Prompt »
The answer must repeat every record exactly, with no pictures in it.
::: Information shown
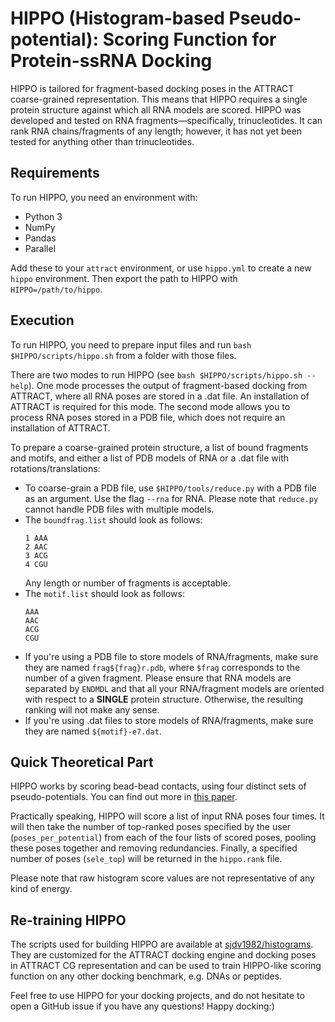 # HIPPO (Histogram-based Pseudo-potential): Scoring Function for Protein-ssRNA Docking

HIPPO is tailored for fragment-based docking poses in the ATTRACT coarse-grained representation. This means that HIPPO requires a single protein structure against which all RNA models are scored. HIPPO was developed and tested on RNA fragments—specifically, trinucleotides. It can rank RNA chains/fragments of any length; however, it has not yet been tested for anything other than trinucleotides.

## Requirements

To run HIPPO, you need an environment with:
* Python 3
* NumPy
* Pandas
* Parallel

Add these to your `attract` environment, or use `hippo.yml` to create a new `hippo` environment. Then export the path to HIPPO with `HIPPO=/path/to/hippo`.

## Execution

To run HIPPO, you need to prepare input files and run `bash $HIPPO/scripts/hippo.sh` from a folder with those files. 

There are two modes to run HIPPO (see `bash $HIPPO/scripts/hippo.sh --help`). One mode processes the output of fragment-based docking from ATTRACT, where all RNA poses are stored in a .dat file. An installation of ATTRACT is required for this mode. The second mode allows you to process RNA poses stored in a PDB file, which does not require an installation of ATTRACT.

To prepare a coarse-grained protein structure, a list of bound fragments and motifs, and either a list of PDB models of RNA or a .dat file with rotations/translations:
* To coarse-grain a PDB file, use `$HIPPO/tools/reduce.py` with a PDB file as an argument. Use the flag `--rna` for RNA. Please note that `reduce.py` cannot handle PDB files with multiple models.
* The `boundfrag.list` should look as follows:
    ```
    1 AAA
    2 AAC
    3 ACG
    4 CGU
    ```
  Any length or number of fragments is acceptable.
* The `motif.list` should look as follows:
    ```
    AAA
    AAC
    ACG
    CGU
    ```
* If you're using a PDB file to store models of RNA/fragments, make sure they are named `frag${frag}r.pdb`, where `$frag` corresponds to the number of a given fragment. Please ensure that RNA models are separated by `ENDMDL` and that all your RNA/fragment models are oriented with respect to a **SINGLE** protein structure. Otherwise, the resulting ranking will not make any sense.
* If you're using .dat files to store models of RNA/fragments, make sure they are named `${motif}-e7.dat`.

## Quick Theoretical Part

HIPPO works by scoring bead-bead contacts, using four distinct sets of pseudo-potentials. You can find out more in [this paper](https://www.ncbi.nlm.nih.gov/pmc/articles/PMC10964654/). 

Practically speaking, HIPPO will score a list of input RNA poses four times. It will then take the number of top-ranked poses specified by the user (`poses_per_potential`) from each of the four lists of scored poses, pooling these poses together and removing redundancies. Finally, a specified number of poses (`sele_top`) will be returned in the `hippo.rank` file.

Please note that raw histogram score values are not representative of any kind of energy.

## Re-training HIPPO

The scripts used for building HIPPO are available at [sjdv1982/histograms](https://github.com/sjdv1982/histograms/tree/main). They are customized for the ATTRACT docking engine and docking poses in ATTRACT CG representation and can be used to train HIPPO-like scoring function on any other docking benchmark, e.g. DNAs or peptides.

Feel free to use HIPPO for your docking projects, and do not hesitate to open a GitHub issue if you have any questions!
Happy docking:)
::::::
Exercise output »
 # HIPPO (Histogram-based Pseudo-potential): Scoring Function for Protein-ssRNA Docking

HIPPO is tailored for fragment-based docking poses in the ATTRACT coarse-grained representation. This means that HIPPO requires a single protein structure against which all RNA models are scored. HIPPO was developed and tested on RNA fragments—specifically, trinucleotides. It can rank RNA chains/fragments of any length; however, it has not yet been tested for anything other than trinucleotides.

## Requirements

To run HIPPO, you need an environment with:
* Python 3
* NumPy
* Pandas
* Parallel

Add these to your `attract` environment, or use `hippo.yml` to create a new `hippo` environment. Then export the path to HIPPO with `HIPPO=/path/to/hippo`.

## Execution

To run HIPPO, you need to prepare input files and run `bash $HIPPO/scripts/hippo.sh` from a folder with those files. 

There are two modes to run HIPPO (see `bash $HIPPO/scripts/hippo.sh --help`). One mode processes the output of fragment-based docking from ATTRACT, where all RNA poses are stored in a .dat file. An installation of ATTRACT is required for this mode. The second mode allows you to process RNA poses stored in a PDB file, which does not require an installation of ATTRACT.

To prepare a coarse-grained protein structure, a list of bound fragments and motifs, and either a list of PDB models of RNA or a .dat file with rotations/translations:
* To coarse-grain a PDB file, use `$HIPPO/tools/reduce.py` with a PDB file as an argument. Use the flag `--rna` for RNA. Please note that `reduce.py` cannot handle PDB files with multiple models.
* The `boundfrag.list` should look as follows:
    ```
    1 AAA
    2 AAC
    3 ACG
    4 CGU
    ```
  Any length or number of fragments is acceptable.
* The `motif.list` should look as follows:
    ```
    AAA
    AAC
    ACG
    CGU
    ```
* If you're using a PDB file to store models of RNA/fragments, make sure they are named `frag${frag}r.pdb`, where `$frag` corresponds to the number of a given fragment. Please ensure that RNA models are separated by `ENDMDL` and that all your RNA/fragment models are oriented with respect to a **SINGLE** protein structure. Otherwise, the resulting ranking will not make any sense.
* If you're using .dat files to store models of RNA/fragments, make sure they are named `${motif}-e7.dat`.

## Quick Theoretical Part

HIPPO works by scoring bead-bead contacts, using four distinct sets of pseudo-potentials. You can find out more in [this paper](https://www.ncbi.nlm.nih.gov/pmc/articles/PMC10964654/). 

Practically speaking, HIPPO will score a list of input RNA poses four times. It will then take the number of top-ranked poses specified by the user (`poses_per_potential`) from each of the four lists of scored poses, pooling these poses together and removing redundancies. Finally, a specified number of poses (`sele_top`) will be returned in the `hippo.rank` file.

Please note that raw histogram score values are not representative of any kind of energy.

## Re-training HIPPO

The scripts used for building HIPPO are available at [sjdv1982/histograms](https://github.com/sjdv1982/histograms/tree/main). They are customized for the ATTRACT docking engine and docking poses in ATTRACT CG representation and can be used to train HIPPO-like scoring function on any other docking benchmark, e.g. DNAs or peptides.

Feel free to use HIPPO for your docking projects, and do not hesitate to open a GitHub issue if you have any questions!
Happy docking:)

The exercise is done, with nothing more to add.